原審第十二回公判調書中被告人林の「私が(大沢野警察署の)署長に対し感謝して涙を流したことについて申し上げたい。(被告人林の業務上横領被疑事件で勾留中)署長が私の独房に入つて来て『松岡が五百万円取つて仕舞つたことは調べ上げてあつて、松岡は横領になる、お礼をしようという気持があつたがやろ。君の方でお礼をやつたと云えば良いではないか。殊に松岡は弁護士であるから何でもないことではないか。大恩を受けた松岡が助かるではないか。君は現に株を買つているから横領になる。その金を松岡にやつたと云えば横領にならぬ。君のために云うのだ。
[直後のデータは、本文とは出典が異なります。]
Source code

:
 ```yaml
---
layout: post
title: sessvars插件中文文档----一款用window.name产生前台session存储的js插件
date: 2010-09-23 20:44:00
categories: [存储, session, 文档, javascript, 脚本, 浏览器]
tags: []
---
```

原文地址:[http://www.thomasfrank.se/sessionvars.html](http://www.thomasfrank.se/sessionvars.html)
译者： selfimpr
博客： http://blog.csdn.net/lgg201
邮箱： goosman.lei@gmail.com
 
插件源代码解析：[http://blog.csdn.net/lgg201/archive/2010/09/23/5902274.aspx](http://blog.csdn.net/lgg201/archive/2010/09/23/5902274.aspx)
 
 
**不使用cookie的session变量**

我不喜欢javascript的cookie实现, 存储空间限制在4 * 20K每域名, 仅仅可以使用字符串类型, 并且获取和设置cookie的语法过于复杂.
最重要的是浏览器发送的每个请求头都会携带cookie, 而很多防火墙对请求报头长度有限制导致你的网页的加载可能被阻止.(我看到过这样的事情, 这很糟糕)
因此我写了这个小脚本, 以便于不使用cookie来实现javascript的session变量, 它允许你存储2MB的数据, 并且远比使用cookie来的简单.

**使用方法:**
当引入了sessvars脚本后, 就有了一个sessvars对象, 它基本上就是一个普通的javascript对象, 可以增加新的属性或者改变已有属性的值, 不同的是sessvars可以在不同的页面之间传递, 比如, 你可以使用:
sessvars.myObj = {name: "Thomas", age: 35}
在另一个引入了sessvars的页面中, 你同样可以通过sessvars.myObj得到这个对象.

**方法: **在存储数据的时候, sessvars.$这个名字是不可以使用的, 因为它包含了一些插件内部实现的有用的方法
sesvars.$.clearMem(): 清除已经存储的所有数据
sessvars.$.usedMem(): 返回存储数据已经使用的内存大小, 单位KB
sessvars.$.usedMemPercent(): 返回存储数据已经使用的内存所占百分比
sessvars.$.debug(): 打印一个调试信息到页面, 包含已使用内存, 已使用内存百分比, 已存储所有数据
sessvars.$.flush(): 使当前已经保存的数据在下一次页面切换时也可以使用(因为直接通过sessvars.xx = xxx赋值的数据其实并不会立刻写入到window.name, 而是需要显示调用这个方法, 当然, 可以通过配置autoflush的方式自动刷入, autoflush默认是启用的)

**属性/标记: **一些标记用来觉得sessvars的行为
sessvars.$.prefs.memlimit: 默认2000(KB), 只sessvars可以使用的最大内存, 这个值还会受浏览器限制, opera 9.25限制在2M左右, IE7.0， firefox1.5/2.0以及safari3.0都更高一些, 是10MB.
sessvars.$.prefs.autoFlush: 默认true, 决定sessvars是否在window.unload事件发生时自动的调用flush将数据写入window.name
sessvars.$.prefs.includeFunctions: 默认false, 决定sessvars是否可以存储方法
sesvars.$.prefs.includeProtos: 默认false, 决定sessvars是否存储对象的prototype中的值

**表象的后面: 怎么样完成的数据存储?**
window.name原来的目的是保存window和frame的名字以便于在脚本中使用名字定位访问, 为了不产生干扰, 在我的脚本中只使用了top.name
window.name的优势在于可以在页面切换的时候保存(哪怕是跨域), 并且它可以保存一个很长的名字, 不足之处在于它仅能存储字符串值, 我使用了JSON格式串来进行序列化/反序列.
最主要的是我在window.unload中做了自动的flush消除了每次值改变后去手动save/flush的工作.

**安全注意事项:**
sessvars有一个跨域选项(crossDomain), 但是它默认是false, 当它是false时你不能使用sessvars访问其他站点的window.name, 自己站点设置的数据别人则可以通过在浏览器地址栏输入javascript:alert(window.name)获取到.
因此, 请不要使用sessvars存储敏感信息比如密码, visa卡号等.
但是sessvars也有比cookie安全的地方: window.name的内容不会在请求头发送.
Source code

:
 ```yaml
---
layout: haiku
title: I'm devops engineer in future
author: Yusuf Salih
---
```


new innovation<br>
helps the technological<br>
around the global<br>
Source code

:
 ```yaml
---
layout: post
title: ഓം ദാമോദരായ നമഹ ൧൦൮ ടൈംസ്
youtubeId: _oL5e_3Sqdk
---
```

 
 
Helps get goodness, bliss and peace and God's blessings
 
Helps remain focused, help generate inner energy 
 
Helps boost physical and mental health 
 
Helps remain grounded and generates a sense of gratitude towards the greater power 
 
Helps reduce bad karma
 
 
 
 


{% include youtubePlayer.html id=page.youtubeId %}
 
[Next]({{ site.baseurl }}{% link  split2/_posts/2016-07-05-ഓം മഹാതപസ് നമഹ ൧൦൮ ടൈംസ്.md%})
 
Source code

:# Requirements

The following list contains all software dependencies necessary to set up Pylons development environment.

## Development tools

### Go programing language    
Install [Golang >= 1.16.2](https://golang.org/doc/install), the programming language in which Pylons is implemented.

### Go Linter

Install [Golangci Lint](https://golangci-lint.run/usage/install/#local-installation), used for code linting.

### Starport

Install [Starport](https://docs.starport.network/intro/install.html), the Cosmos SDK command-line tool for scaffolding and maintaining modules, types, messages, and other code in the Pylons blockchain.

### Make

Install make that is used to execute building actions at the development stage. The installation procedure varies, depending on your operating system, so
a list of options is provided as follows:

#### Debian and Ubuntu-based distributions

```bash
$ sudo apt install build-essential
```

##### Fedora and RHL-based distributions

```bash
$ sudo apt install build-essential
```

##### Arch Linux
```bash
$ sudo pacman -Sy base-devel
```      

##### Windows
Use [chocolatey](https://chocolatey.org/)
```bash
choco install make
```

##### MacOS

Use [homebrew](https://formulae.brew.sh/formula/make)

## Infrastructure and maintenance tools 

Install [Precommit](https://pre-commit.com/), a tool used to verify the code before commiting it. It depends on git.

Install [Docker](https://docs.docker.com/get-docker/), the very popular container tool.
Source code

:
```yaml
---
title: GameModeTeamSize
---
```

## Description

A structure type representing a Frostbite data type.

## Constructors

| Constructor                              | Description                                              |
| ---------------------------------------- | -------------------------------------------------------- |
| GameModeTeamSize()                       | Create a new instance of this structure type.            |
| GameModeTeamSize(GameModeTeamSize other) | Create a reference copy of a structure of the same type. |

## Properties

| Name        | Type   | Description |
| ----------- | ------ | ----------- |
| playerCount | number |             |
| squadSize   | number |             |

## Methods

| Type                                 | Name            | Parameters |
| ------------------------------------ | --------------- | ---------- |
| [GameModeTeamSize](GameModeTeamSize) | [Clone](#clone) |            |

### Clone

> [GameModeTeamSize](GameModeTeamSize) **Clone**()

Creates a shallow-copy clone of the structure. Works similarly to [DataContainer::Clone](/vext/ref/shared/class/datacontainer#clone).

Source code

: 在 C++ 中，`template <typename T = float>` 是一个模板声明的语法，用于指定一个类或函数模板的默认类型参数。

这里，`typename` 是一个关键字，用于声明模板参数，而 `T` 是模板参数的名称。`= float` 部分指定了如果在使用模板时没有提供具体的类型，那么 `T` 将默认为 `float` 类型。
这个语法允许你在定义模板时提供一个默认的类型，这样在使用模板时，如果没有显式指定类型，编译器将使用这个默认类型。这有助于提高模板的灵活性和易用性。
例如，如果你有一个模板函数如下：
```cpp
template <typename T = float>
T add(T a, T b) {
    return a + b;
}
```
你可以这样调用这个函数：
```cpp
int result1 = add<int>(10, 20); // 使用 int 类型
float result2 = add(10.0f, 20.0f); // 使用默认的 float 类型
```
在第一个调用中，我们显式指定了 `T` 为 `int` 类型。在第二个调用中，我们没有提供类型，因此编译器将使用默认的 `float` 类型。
取調官にそのように云いなさい』と云われたので、それ程調査してあるのなら私が下坂に株を買つて貰うため五百万円預けて来たのを松岡先生が取つて使つておられるとは思わなかつたが、署長は松岡が使つていると云うので、もしかすると松岡先生がその金を取つて使つているか、なにかに流用されて貯金に入れて居られるのでないかと錯覚を起し、先生にやつたとさえ云えば私が株を買つて自分の名義にしているのが横領にならぬし松岡先生も横領にならぬ、どつちも助かると一遍に有難くなり涙が出た」旨の供述記載が存し、同被告人の「検察庁へ来ても警察で一旦述べた事を訂正するわけにもいかんので警察で述べたとおり供述した」旨供述記載が認められ当審においても略同趣旨の供述をしていることが認められ(記録一九六三丁以下)右供述記載と原審第十一回公判調書中証人城田幸里の供述部分(記録一八六九丁以下)同第十二回公判調書中証人元吉甚一の供述部分(記録一九二三丁以下)を綜合すれば当時大沢野警察署の署長たる元吉甚一は当時同署の留置場に勾留中の被疑者林唯義の独房に深夜入り同被疑者に対し問答ないし説得をなした結果、従来被疑事実を否認せる右被疑者をして被疑事実に概ね照応する供述をなさしめるに至つた事実が認められるのであるが、苟くも警察署長が深夜自ら被疑者の独房において被疑者に対し被疑事実に関し問答ないし説得をなすが如きは被疑者取調の通常の取扱に反する全く異例の事に属すること。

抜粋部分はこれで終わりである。